Let me set the scene: imagine a view that displays content that has to be loaded from the network. We’ll start loading the content in viewWillAppear and present it as soon as it’s there. The result? A view that shows the data as soon as possible, but might flicker on appearance depending on network latency.

If we want to do better, we could try to do something like this: if the data is ready (almost) immediately (e.g. from cache), we show the data right away. If the data is not ready, we show a loading indicator. And when we show the loading indicator, we want to show it for at least a second before we display any data, to make sure that doesn’t cause a flicker either.

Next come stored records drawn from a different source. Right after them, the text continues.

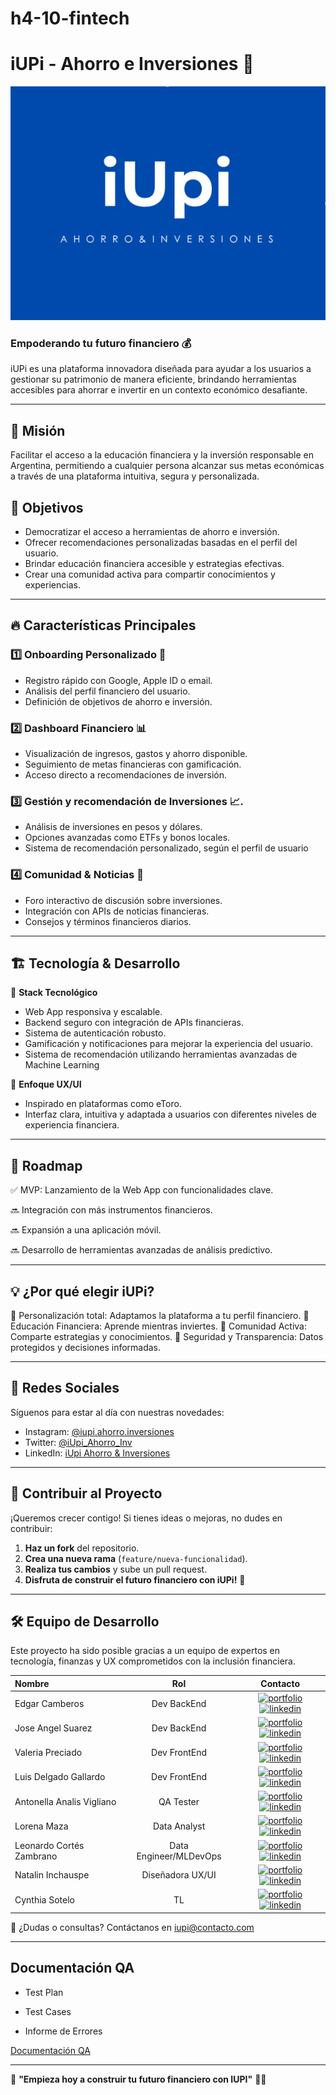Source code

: # h4-10-fintech
# iUPi - Ahorro e Inversiones 🚀

![](https://github.com/No-Country-simulation/h4-10-fintech/blob/main/Logo.png)

### Empoderando tu futuro financiero 💰

iUPi es una plataforma innovadora diseñada para ayudar a los usuarios a gestionar su patrimonio de manera eficiente, brindando herramientas accesibles para ahorrar e invertir en un contexto económico desafiante.

---

## 🌟 Misión

Facilitar el acceso a la educación financiera y la inversión responsable en Argentina, permitiendo a cualquier persona alcanzar sus metas económicas a través de una plataforma intuitiva, segura y personalizada.

## 🎯 Objetivos

- Democratizar el acceso a herramientas de ahorro e inversión.
- Ofrecer recomendaciones personalizadas basadas en el perfil del usuario.
- Brindar educación financiera accesible y estrategias efectivas.
- Crear una comunidad activa para compartir conocimientos y experiencias.

---

## 🔥 Características Principales

### 1️⃣ **Onboarding Personalizado** 🏁
- Registro rápido con Google, Apple ID o email.
- Análisis del perfil financiero del usuario.
- Definición de objetivos de ahorro e inversión.

### 2️⃣ **Dashboard Financiero** 📊
- Visualización de ingresos, gastos y ahorro disponible.
- Seguimiento de metas financieras con gamificación.
- Acceso directo a recomendaciones de inversión.

### 3️⃣ **Gestión y recomendación de Inversiones** 📈.
- Análisis de inversiones en pesos y dólares.
- Opciones avanzadas como ETFs y bonos locales.
- Sistema de recomendación personalizado, según el perfil de usuario

### 4️⃣ **Comunidad & Noticias** 📰
- Foro interactivo de discusión sobre inversiones.
- Integración con APIs de noticias financieras.
- Consejos y términos financieros diarios.

---

## 🏗️ Tecnología & Desarrollo

📌 **Stack Tecnológico**
- Web App responsiva y escalable.
- Backend seguro con integración de APIs financieras.
- Sistema de autenticación robusto.
- Gamificación y notificaciones para mejorar la experiencia del usuario.
- Sistema de recomendación utilizando herramientas avanzadas de Machine Learning

📌 **Enfoque UX/UI**
- Inspirado en plataformas como eToro.
- Interfaz clara, intuitiva y adaptada a usuarios con diferentes niveles de experiencia financiera.

---

## 🚀 Roadmap

✅ MVP: Lanzamiento de la Web App con funcionalidades clave.

🔜 Integración con más instrumentos financieros.

🔜 Expansión a una aplicación móvil.

🔜 Desarrollo de herramientas avanzadas de análisis predictivo.

---

## 💡 ¿Por qué elegir iUPi?

🔹 Personalización total: Adaptamos la plataforma a tu perfil financiero.
🔹 Educación Financiera: Aprende mientras inviertes.
🔹 Comunidad Activa: Comparte estrategias y conocimientos.
🔹 Seguridad y Transparencia: Datos protegidos y decisiones informadas.

---

## 📲 Redes Sociales

Síguenos para estar al día con nuestras novedades:
- Instagram: [@iupi.ahorro.inversiones](https://www.instagram.com/iupi.ahorro.inversiones)
- Twitter: [@iUpi_Ahorro_Inv](https://twitter.com/iUpi_Ahorro_Inv)
- LinkedIn: [iUpi Ahorro & Inversiones](https://www.linkedin.com/company/iupi-ahorro-inversiones)

---

## 🤝 Contribuir al Proyecto

¡Queremos crecer contigo! Si tienes ideas o mejoras, no dudes en contribuir:
1. **Haz un fork** del repositorio.
2. **Crea una nueva rama** (`feature/nueva-funcionalidad`).
3. **Realiza tus cambios** y sube un pull request.
4. **Disfruta de construir el futuro financiero con iUPi!** 🚀

---

## 🛠️ Equipo de Desarrollo

Este proyecto ha sido posible gracias a un equipo de expertos en tecnología, finanzas y UX comprometidos con la inclusión financiera.

| Nombre  | Rol  | Contacto |
| :------------ |:---------------:| :-----:|
| Edgar Camberos    | Dev BackEnd |[![portfolio](https://img.shields.io/badge/GITHUB-000?style=for-the-badge&logo=ko-fi&logoColor=white)](https://github.com/EdgarCamberos1894) [![linkedin](https://img.shields.io/badge/linkedin-0A66C2?style=for-the-badge&logo=linkedin&logoColor=white)](https://www.linkedin.com/in/edgar-camberos-8a66052bb/)|
| Jose Angel Suarez      | Dev BackEnd  |   [![portfolio](https://img.shields.io/badge/GITHUB-000?style=for-the-badge&logo=ko-fi&logoColor=white)](https://github.com/angeljs95) [![linkedin](https://img.shields.io/badge/linkedin-0A66C2?style=for-the-badge&logo=linkedin&logoColor=white)](https://www.linkedin.com/in/angel-suarez-232744210/) |
| Valeria Preciado | Dev FrontEnd        | [![portfolio](https://img.shields.io/badge/GITHUB-000?style=for-the-badge&logo=ko-fi&logoColor=white)](https://github.com/ValeMP12) [![linkedin](https://img.shields.io/badge/linkedin-0A66C2?style=for-the-badge&logo=linkedin&logoColor=white)](https://www.linkedin.com/in/valeria-preciado/) |
| Luis Delgado Gallardo | Dev FrontEnd        | [![portfolio](https://img.shields.io/badge/GITHUB-000?style=for-the-badge&logo=ko-fi&logoColor=white)](https://github.com/ledg555) [![linkedin](https://img.shields.io/badge/linkedin-0A66C2?style=for-the-badge&logo=linkedin&logoColor=white)](https://www.linkedin.com/in/ledg555/) |
| Antonella Analis Vigliano | QA Tester        | [![portfolio](https://img.shields.io/badge/GITHUB-000?style=for-the-badge&logo=ko-fi&logoColor=white)](https://github.com/121189) [![linkedin](https://img.shields.io/badge/linkedin-0A66C2?style=for-the-badge&logo=linkedin&logoColor=white)](https://www.linkedin.com/in/antonellaanalisvigliano/) |
| Lorena Maza | Data Analyst        | [![portfolio](https://img.shields.io/badge/GITHUB-000?style=for-the-badge&logo=ko-fi&logoColor=white)](https://github.com/LorenaMaza) [![linkedin](https://img.shields.io/badge/linkedin-0A66C2?style=for-the-badge&logo=linkedin&logoColor=white)](https://www.linkedin.com/in/lorena-maza/) |
| Leonardo Cortés Zambrano |Data Engineer/MLDevOps| [![portfolio](https://img.shields.io/badge/GITHUB-000?style=for-the-badge&logo=ko-fi&logoColor=white)](https://github.com/leocortes85) [![linkedin](https://img.shields.io/badge/linkedin-0A66C2?style=for-the-badge&logo=linkedin&logoColor=white)](https://www.linkedin.com/in/leonardocorteszambrano/) |
| Natalin Inchauspe | Diseñadora UX/UI        | [![portfolio](https://img.shields.io/badge/GITHUB-000?style=for-the-badge&logo=ko-fi&logoColor=white)](https://github.com/natuinchauspe) [![linkedin](https://img.shields.io/badge/linkedin-0A66C2?style=for-the-badge&logo=linkedin&logoColor=white)](https://www.linkedin.com/in/natalin-inchauspe-86121b289/) |
| Cynthia Sotelo | TL        | [![portfolio](https://img.shields.io/badge/GITHUB-000?style=for-the-badge&logo=ko-fi&logoColor=white)](https://github.com/Cynthiavcp) [![linkedin](https://img.shields.io/badge/linkedin-0A66C2?style=for-the-badge&logo=linkedin&logoColor=white)](https://www.linkedin.com/in/cynthiasotelo/) |

📩 ¿Dudas o consultas? Contáctanos en [iupi@contacto.com](mailto:iupi@contacto.com)

---

## Documentación QA

- Test Plan

- Test Cases

- Informe de Errores

[Documentación QA](https://drive.google.com/drive/folders/13YyOrC9wEYObiudBAomS9GStjnHua0TM?usp=drive_link)

---


📌 **"Empieza hoy a construir tu futuro financiero con IUPI"** 🚀💸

A solution without RxSwift would typically involve a timer, some instance variables to store the state and logic that is spread out across at least two methods. I think we can do a lot better with Rx:

enum DataState<E> {
    case Loading
    case Done(E)
}

let source: Observable<String> = // an asynchronous String

func data() -> Observable<DataState<String>> {
    let data = source.map { DataState.Done($0) }
    let loading = Observable<Int>
		.timer(0.05, scheduler: MainScheduler.instance)
		.map { _ in DataState<String>.Loading }
    let delayedData = data
    	.delaySubscription(1.0, scheduler: MainScheduler.instance)
    
    let loadingThenData = loading.concat(delayedData)
    
    return [data, loadingThenData].amb()
}

The asynchronous content is represented by the source Observable in this example. Let’s assume it will return one string after an undetermined amount of time. The data() function returns an Observable that will emit one of the following:

  • a .Done item if data arrived within 0.05 seconds
  • a .Loading item after 0.05 seconds, followed by a .Done item after at least 1 second

In the code, you can see that I’m creating two Observables, one for each of the scenarios above. data is a direct mapping of the source, immediately emitting .Done items for every item the source emits. loadingThenData is the result of two Observables that are being concatenated: the first one is an Observable that emits .Loading after 0.05 seconds, the second is identical to data, but with a subscription delay of 1 second. This ensures there will always be at least one second between .Loading and .Data.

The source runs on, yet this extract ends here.